Liu Jing, Li Chunpeng, Fan Xuefeng, Wang Zhaoqi
The Beijing Key Laboratory of Mobile Computing and Pervasive Device, Institute ofComputing Technology, Chinese Academy of Sciences, No.6 Kexueyuan South Road Zhongguancun, Haidian District, Beijing 100190, China.
University of Chinese Academy of Sciences, No.19A Yuquan Road, Beijing 100049, China.
Sensors (Basel). 2015 Aug 21;15(8):20894-924. doi: 10.3390/s150820894.
Depth estimation is a classical problem in computer vision, which typically relies on either a depth sensor or stereo matching alone. The depth sensor provides real-time estimates in repetitive and textureless regions where stereo matching is not effective. However, stereo matching can obtain more accurate results in rich texture regions and object boundaries where the depth sensor often fails. We fuse stereo matching and the depth sensor using their complementary characteristics to improve the depth estimation. Here, texture information is incorporated as a constraint to restrict the pixel's scope of potential disparities and to reduce noise in repetitive and textureless regions. Furthermore, a novel pseudo-two-layer model is used to represent the relationship between disparities in different pixels and segments. It is more robust to luminance variation by treating information obtained from a depth sensor as prior knowledge. Segmentation is viewed as a soft constraint to reduce ambiguities caused by under- or over-segmentation. Compared to the average error rate 3.27% of the previous state-of-the-art methods, our method provides an average error rate of 2.61% on the Middlebury datasets, which shows that our method performs almost 20% better than other "fused" algorithms in the aspect of precision.

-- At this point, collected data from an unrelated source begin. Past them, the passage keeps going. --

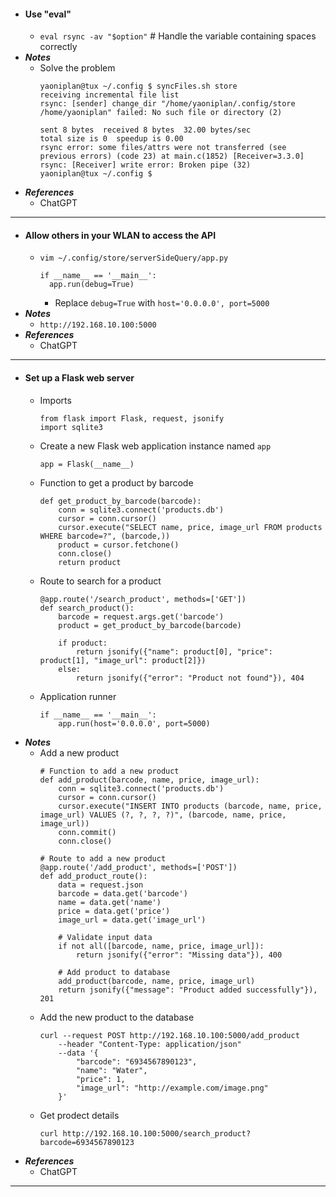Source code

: - #### Use "eval"
    - `eval rsync -av "$option"` # Handle the variable containing spaces correctly
- ***Notes***
    - Solve the problem
      ```
      yaoniplan@tux ~/.config $ syncFiles.sh store                   
      receiving incremental file list
      rsync: [sender] change_dir "/home/yaoniplan/.config/store /home/yaoniplan" failed: No such file or directory (2)
      
      sent 8 bytes  received 8 bytes  32.00 bytes/sec
      total size is 0  speedup is 0.00
      rsync error: some files/attrs were not transferred (see previous errors) (code 23) at main.c(1852) [Receiver=3.3.0]
      rsync: [Receiver] write error: Broken pipe (32)
      yaoniplan@tux ~/.config $
      ```
- ***References***
    - ChatGPT
- ---
- #### Allow others in your WLAN to access the API
    - `vim ~/.config/store/serverSideQuery/app.py`
      ```
      if __name__ == '__main__':
        app.run(debug=True)
      ```
        - Replace `debug=True` with `host='0.0.0.0', port=5000`
- ***Notes***
    - `http://192.168.10.100:5000`
- ***References***
    - ChatGPT
- ---
- #### Set up a Flask web server
    - Imports
      ```
      from flask import Flask, request, jsonify
      import sqlite3
      ```
    - Create a new Flask web application instance named `app`
      ```
      app = Flask(__name__)
      ```
    - Function to get a product by barcode
      ```
      def get_product_by_barcode(barcode):
          conn = sqlite3.connect('products.db')
          cursor = conn.cursor()
          cursor.execute("SELECT name, price, image_url FROM products WHERE barcode=?", (barcode,))
          product = cursor.fetchone()
          conn.close()
          return product
      ```
    - Route to search for a product
      ```
      @app.route('/search_product', methods=['GET'])
      def search_product():
          barcode = request.args.get('barcode')
          product = get_product_by_barcode(barcode)
          
          if product:
              return jsonify({"name": product[0], "price": product[1], "image_url": product[2]})
          else:
              return jsonify({"error": "Product not found"}), 404
      ```
    - Application runner
      ```
      if __name__ == '__main__':
          app.run(host='0.0.0.0', port=5000)
      ```
- ***Notes***
    - Add a new product
      ```
      # Function to add a new product
      def add_product(barcode, name, price, image_url):
          conn = sqlite3.connect('products.db')
          cursor = conn.cursor()
          cursor.execute("INSERT INTO products (barcode, name, price, image_url) VALUES (?, ?, ?, ?)", (barcode, name, price, image_url))
          conn.commit()
          conn.close()
      
      # Route to add a new product
      @app.route('/add_product', methods=['POST'])
      def add_product_route():
          data = request.json
          barcode = data.get('barcode')
          name = data.get('name')
          price = data.get('price')
          image_url = data.get('image_url')
          
          # Validate input data
          if not all([barcode, name, price, image_url]):
              return jsonify({"error": "Missing data"}), 400

          # Add product to database
          add_product(barcode, name, price, image_url)
          return jsonify({"message": "Product added successfully"}), 201
      ```
    - Add the new product to the database
      ```
      curl --request POST http://192.168.10.100:5000/add_product
          --header "Content-Type: application/json"
          --data '{
              "barcode": "6934567890123",
              "name": "Water",
              "price": 1,
              "image_url": "http://example.com/image.png"
          }'
      ```
    - Get prodect details
      ```
      curl http://192.168.10.100:5000/search_product?barcode=6934567890123
      ```
- ***References***
    - ChatGPT
- ---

深度估计是计算机视觉中的一个经典问题,通常仅依赖深度传感器或立体匹配。深度传感器在立体匹配无效的重复且无纹理区域提供实时估计。然而,立体匹配在深度传感器经常失效的丰富纹理区域和物体边界处可获得更准确的结果。我们利用立体匹配和深度传感器的互补特性进行融合,以改进深度估计。在此,纹理信息被用作一种约束,以限制像素潜在视差的范围,并减少重复且无纹理区域中的噪声。此外,一种新颖的伪双层模型用于表示不同像素和片段中视差之间的关系。通过将从深度传感器获得的信息视为先验知识,它对亮度变化更具鲁棒性。分割被视为一种软约束,以减少由欠分割或过分割引起的模糊性。与先前最先进方法的平均错误率3.27%相比,我们的方法在Middlebury数据集上的平均错误率为2.61%,这表明我们的方法在精度方面比其他“融合”算法表现几乎好20%。